Sparklingbrook Tue 18-Jun-13 13:16:51

True Lance. hadn't thought of that. Out of 344 possibles at DS2's school they got 44 responses. sad

mummytime Tue 18-Jun-13 13:26:55

I would suggest you look at all local schools, and not so local. You can do that via Ofsted or good schools guide websites. Then start to look at if he can get to them, what they are like and what the entry criteria are like.
Then go and look at those you might consider. Do also look at the local school and ask about what steps they are taking in the light of Ofsted (also ask if they are getting a new head, if so who, is it going to be an executive head etc.)
See if there are any schools which need admissions tests etc. do look in neighbouring authorities too.

DeWe Tue 18-Jun-13 13:28:54

I wouldn't worry about the sports' academy bit. Local comp to my dp became a sports' academy, much to the amusement of the local area as they were known for being dreadful at sports and not doing a lot of it either.

JenaiMorris Tue 18-Jun-13 13:45:10

Re the parentview bit, as schools are now not informed of an Ofsted visit until the afternoon before, there's little time for parents to add their 2 cents worth.

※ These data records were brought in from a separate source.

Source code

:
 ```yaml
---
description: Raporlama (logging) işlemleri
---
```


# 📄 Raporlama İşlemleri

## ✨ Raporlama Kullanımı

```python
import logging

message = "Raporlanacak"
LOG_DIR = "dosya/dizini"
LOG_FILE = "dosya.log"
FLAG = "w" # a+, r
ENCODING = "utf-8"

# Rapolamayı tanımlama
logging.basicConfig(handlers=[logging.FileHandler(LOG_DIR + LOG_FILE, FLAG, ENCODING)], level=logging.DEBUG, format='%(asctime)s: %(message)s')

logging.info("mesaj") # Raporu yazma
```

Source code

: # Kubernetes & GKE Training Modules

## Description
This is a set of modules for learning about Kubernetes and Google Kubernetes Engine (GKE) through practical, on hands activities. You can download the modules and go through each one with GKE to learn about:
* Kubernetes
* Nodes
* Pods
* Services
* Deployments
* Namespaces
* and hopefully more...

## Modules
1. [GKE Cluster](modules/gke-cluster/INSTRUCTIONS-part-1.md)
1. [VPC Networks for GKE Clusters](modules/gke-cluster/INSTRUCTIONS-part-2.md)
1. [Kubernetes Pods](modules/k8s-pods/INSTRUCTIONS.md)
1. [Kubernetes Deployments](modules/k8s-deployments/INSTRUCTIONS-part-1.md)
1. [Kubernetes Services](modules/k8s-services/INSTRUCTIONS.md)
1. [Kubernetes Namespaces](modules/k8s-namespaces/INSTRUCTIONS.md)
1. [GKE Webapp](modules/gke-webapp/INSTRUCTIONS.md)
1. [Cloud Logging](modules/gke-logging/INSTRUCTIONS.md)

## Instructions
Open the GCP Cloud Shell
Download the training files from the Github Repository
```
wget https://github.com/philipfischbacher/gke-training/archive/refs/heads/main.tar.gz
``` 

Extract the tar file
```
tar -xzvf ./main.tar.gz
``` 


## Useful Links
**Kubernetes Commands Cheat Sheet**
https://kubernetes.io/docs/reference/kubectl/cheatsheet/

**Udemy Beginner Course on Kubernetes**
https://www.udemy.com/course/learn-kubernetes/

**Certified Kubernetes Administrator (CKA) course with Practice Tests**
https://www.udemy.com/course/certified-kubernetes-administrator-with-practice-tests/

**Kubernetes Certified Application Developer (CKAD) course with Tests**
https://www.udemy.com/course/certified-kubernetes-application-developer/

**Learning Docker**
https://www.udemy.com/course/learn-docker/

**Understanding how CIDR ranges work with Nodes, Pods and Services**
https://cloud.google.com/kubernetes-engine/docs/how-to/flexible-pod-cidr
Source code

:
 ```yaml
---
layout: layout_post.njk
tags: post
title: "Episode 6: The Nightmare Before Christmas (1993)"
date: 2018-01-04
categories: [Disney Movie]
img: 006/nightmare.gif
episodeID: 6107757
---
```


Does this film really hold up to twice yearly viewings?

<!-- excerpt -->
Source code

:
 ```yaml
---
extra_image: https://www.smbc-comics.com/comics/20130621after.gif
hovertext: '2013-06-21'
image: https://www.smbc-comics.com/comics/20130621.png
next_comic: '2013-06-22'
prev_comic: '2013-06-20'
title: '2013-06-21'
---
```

It's a bit useless, imo.

JenaiMorris Tue 18-Jun-13 13:49:02

sparkling, just checked ds's school:

Pupils on the roll: 1380
Responses for this school: 128

It's a good school with involved parents, but hardly anyone knew about the last inspection in time to respond.

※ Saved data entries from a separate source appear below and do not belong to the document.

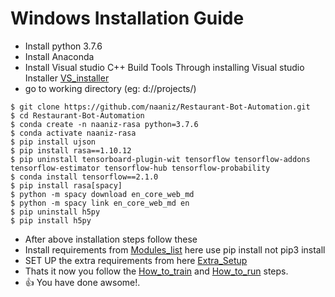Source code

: # Windows Installation Guide
- Install python 3.7.6
- Install Anaconda 
- Install Visual studio C++ Build Tools Through installing Visual studio Installer [VS_installer](https://visualstudio.microsoft.com/thank-you-downloading-visual-studio/?sku=BuildTools&rel=15)
- go to working directory (eg: d://projects/)

 ```
$ git clone https://github.com/naaniz/Restaurant-Bot-Automation.git
$ cd Restaurant-Bot-Automation
$ conda create -n naaniz-rasa python=3.7.6
$ conda activate naaniz-rasa
$ pip install ujson
$ pip install rasa==1.10.12
$ pip uninstall tensorboard-plugin-wit tensorflow tensorflow-addons tensorflow-estimator tensorflow-hub tensorflow-probability
$ conda install tensorflow==2.1.0
$ pip install rasa[spacy]
$ python -m spacy download en_core_web_md
$ python -m spacy link en_core_web_md en
$ pip uninstall h5py
$ pip install h5py
```
- After above installation steps follow these
- Install requirements from [Modules_list](https://github.com/naaniz/Restaurant-Bot-Automation#modules-list-append-here) here use pip install not pip3 install
- SET UP the extra requirements from here [Extra_Setup](https://github.com/naaniz/Restaurant-Bot-Automation#extra-setup)
- Thats it now you follow the [How_to_train](https://github.com/naaniz/Restaurant-Bot-Automation#how-to-train-) and 
  [How_to_run](https://github.com/naaniz/Restaurant-Bot-Automation#how-to-run) steps.
- 👍 You have done awsome!.

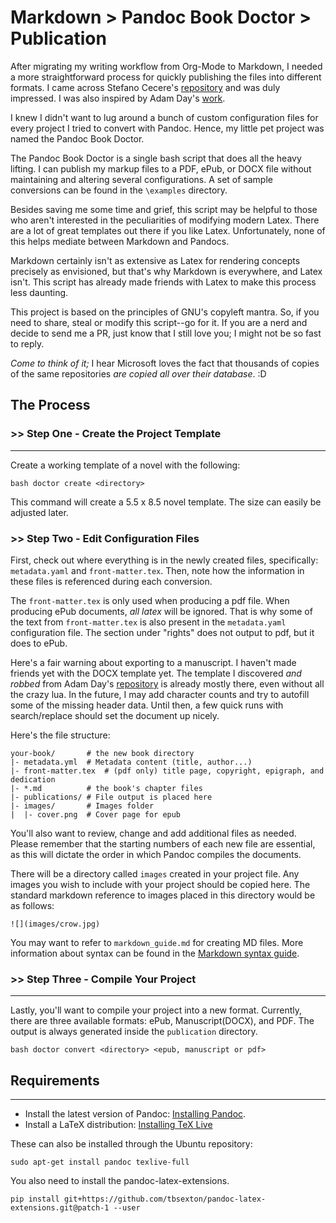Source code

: # Markdown > Pandoc Book Doctor > Publication

After migrating my writing workflow from Org-Mode to Markdown, I needed a more 
straightforward process for quickly publishing the files into different formats. 
I came across Stefano Cecere's 
[repository](https://github.com/StefanoCecere/markdown_pandoc_book_template) 
and was duly impressed. I was also inspired by Adam Day's 
[work](https://github.com/prosegrinder/pandoc-templates). 

I knew I didn't want to lug around a bunch of custom configuration files for every 
project I tried to convert with Pandoc. Hence, my little pet project was named the 
Pandoc Book Doctor. 

The Pandoc Book Doctor is a single bash script that does all the heavy lifting.
I can publish my markup files to a PDF, ePub, or DOCX file without maintaining and 
altering several configurations. A set of sample conversions can be found in the 
`\examples` directory.

Besides saving me some time and grief, this script may be helpful to
those who aren't interested in the peculiarities of modifying modern Latex. There are
a lot of great templates out there if you like Latex. Unfortunately, none of this helps 
mediate between Markdown and Pandocs.

Markdown certainly isn't as extensive as Latex for rendering concepts precisely as 
envisioned, but that's why Markdown is everywhere, and Latex isn't. This script
has already made friends with Latex to make this process less daunting.

This project is based on the principles of GNU's copyleft mantra. So, if you 
need to share, steal or modify this script--go for it. If you are a nerd and decide 
to send me a PR, just know that I still love you; I might not be so fast to reply.

_Come to think of it;_ I hear Microsoft loves the fact that thousands of copies of 
the same repositories *are copied all over their database*. :D 
## The Process 

### >> Step One - Create the Project Template 
---
Create a working template of a novel with the following: 

```
bash doctor create <directory>
```
This command will create a 5.5 x 8.5 novel template. The size can easily be adjusted 
later.

### >> Step Two - Edit Configuration Files
First, check out where everything is in the newly created files, specifically: `metadata.yaml` and `front-matter.tex`. Then, note how the information in these files is referenced during each conversion.

The `front-matter.tex` is only used when producing a pdf file. When producing ePub documents, *all
latex* will be ignored. That is why some of the text from `front-matter.tex` is also present
in the `metadata.yaml` configuration file. The section under "rights" does not output to pdf,
but it does to ePub.

Here's a fair warning about exporting to a manuscript. I haven't made friends yet with the DOCX 
template yet. The template I discovered *and robbed* from Adam Day's
[repository](https://github.com/prosegrinder/pandoc-templates) is already mostly there,
even without all the crazy lua. In the future, I may add character counts and try to
autofill some of the missing header data. Until then, a few quick runs with search/replace
should set the document up nicely. 

Here's the file structure:
```
your-book/       # the new book directory
|- metadata.yml  # Metadata content (title, author...)
|- front-matter.tex  # (pdf only) title page, copyright, epigraph, and dedication
|- *.md          # the book's chapter files 
|- publications/ # File output is placed here 
|- images/       # Images folder
|  |- cover.png  # Cover page for epub
```
You'll also want to review, change and add additional files as needed. Please remember that the starting numbers of each new file are essential, as this will dictate the order in which Pandoc compiles the documents.

There will be a directory called `images` created in your project file. Any images you wish
to include with your project should be copied here. The standard markdown reference to images
placed in this directory would be as follows:

```
![](images/crow.jpg)
```
You may want to refer to `markdown_guide.md` for creating MD files. More information about syntax
can be found in the [Markdown syntax guide](https://www.markdownguide.org/basic-syntax).

### >> Step Three - Compile Your Project
---
Lastly, you'll want to compile your project into a new format. Currently, there are three available formats:  ePub, Manuscript(DOCX), and PDF. The output is always generated inside the `publication` 
directory.

```
bash doctor convert <directory> <epub, manuscript or pdf>
```
## Requirements
---
- Install the latest version of Pandoc: [Installing Pandoc](https://pandoc.org/installing.html).
- Install a LaTeX distribution: [Installing TeX Live](https://www.tug.org/texlive/)

These can also be installed through the Ubuntu repository:
```
sudo apt-get install pandoc texlive-full
```
You also need to install the pandoc-latex-extensions.

```
pip install git+https://github.com/tbsexton/pandoc-latex-extensions.git@patch-1 --user
```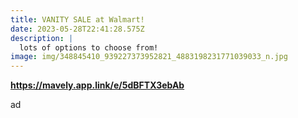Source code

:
```yaml
---
title: VANITY SALE at Walmart!
date: 2023-05-28T22:41:28.575Z
description: |
  lots of options to choose from!
image: img/348845410_939227373952821_4883198231771039033_n.jpg
---
```

**https://mavely.app.link/e/5dBFTX3ebAb**

a﻿d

Sparklingbrook Tue 18-Jun-13 13:50:44

Yes, I remember at DS2's having 24 hours to fill it in. sad

Ds1's school are awaitng Ofsted any minute. They have put Parentview on their website and told us to fill it in now.

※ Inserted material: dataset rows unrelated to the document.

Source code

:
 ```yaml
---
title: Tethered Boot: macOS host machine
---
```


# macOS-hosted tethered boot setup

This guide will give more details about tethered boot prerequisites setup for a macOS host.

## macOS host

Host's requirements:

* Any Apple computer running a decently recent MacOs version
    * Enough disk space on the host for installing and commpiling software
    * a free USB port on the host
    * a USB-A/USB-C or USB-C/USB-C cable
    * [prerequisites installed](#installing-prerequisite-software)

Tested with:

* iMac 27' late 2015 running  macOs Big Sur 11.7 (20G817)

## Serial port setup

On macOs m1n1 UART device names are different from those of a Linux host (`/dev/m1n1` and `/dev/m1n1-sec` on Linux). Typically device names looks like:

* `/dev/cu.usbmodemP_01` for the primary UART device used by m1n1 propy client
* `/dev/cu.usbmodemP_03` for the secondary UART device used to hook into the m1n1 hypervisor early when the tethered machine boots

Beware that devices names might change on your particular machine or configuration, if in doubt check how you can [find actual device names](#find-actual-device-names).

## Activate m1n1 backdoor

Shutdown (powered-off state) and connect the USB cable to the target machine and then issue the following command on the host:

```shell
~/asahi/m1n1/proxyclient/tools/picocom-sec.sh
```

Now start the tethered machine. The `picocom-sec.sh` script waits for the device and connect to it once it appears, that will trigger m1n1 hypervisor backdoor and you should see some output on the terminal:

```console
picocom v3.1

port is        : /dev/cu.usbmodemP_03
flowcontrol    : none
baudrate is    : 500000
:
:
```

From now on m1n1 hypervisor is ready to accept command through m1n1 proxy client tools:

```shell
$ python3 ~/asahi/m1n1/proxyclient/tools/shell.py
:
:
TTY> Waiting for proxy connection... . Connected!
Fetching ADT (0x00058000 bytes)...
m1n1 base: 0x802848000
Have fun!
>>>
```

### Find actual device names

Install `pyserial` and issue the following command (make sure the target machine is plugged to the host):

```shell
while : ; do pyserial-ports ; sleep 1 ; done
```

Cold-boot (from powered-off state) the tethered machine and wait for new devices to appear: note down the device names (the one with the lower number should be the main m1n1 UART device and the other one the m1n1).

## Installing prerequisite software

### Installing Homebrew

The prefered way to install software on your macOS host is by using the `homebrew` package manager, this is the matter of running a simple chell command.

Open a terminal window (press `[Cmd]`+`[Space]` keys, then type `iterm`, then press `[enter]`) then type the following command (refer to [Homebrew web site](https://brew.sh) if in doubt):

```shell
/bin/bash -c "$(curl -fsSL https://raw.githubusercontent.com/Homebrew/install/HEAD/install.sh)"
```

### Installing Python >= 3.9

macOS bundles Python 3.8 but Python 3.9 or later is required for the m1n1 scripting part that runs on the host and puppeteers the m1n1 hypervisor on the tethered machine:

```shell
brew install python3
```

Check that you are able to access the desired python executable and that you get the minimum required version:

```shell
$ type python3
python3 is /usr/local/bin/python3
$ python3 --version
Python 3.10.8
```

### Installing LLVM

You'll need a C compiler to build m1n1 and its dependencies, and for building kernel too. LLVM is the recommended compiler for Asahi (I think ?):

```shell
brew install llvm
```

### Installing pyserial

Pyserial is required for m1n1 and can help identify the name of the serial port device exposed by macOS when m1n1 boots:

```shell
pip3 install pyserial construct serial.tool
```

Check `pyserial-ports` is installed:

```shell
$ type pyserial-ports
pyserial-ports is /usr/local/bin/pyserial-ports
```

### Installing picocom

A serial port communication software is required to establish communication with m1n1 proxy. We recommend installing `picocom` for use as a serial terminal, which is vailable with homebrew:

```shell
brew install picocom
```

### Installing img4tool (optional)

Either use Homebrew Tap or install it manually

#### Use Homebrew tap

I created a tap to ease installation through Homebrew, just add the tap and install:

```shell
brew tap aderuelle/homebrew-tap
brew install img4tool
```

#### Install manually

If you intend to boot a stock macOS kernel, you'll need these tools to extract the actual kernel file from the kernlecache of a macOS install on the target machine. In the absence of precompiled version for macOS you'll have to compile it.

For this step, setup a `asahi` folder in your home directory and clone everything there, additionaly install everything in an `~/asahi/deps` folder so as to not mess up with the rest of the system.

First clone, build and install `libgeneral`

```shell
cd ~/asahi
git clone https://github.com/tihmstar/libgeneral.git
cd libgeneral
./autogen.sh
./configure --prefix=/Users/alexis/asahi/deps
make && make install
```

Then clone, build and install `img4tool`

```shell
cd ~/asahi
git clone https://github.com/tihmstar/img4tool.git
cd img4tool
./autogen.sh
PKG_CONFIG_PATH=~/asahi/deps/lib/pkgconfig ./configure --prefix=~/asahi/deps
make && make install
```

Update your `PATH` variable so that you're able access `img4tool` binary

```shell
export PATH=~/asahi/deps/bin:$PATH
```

Sparklingbrook Tue 18-Jun-13 13:51:51

Out of 1233 they have 34 replies. Yay! sad

AnythingNotEverything Tue 18-Jun-13 14:09:05

Be careful with Ofsted - they changed their vocabulary last year. The scores that used to get you a "satisfactory" now get you a "requires improvement". It's not as bad as it sounds!

creamteas Tue 18-Jun-13 19:56:12

When you say that the school does not have a record of academic success, but is this the school as a whole or the top cohort?

My DCs school does quite badly in the league tables because they have a great reputation for pastoral care so have a higher than average intake of children with SEN. But if you look at the achievement of the top cohort, they get really good results, it is just they are hidden in the figures.

It is also a sports academy, and whilst there are lots of extra opportunities for sports, there is no more emphasis on PE than other local schools.

Lancelottie Wed 19-Jun-13 09:53:12

Sparkling, you can fill it in any time, I think, not just in the 24 hours around Ofsted being there.

JenaiMorris Wed 19-Jun-13 11:04:31

But your ratings won't be included in the actual Ofsted report.

How do they stop randomers posting? I completed it for ds's but forget the process.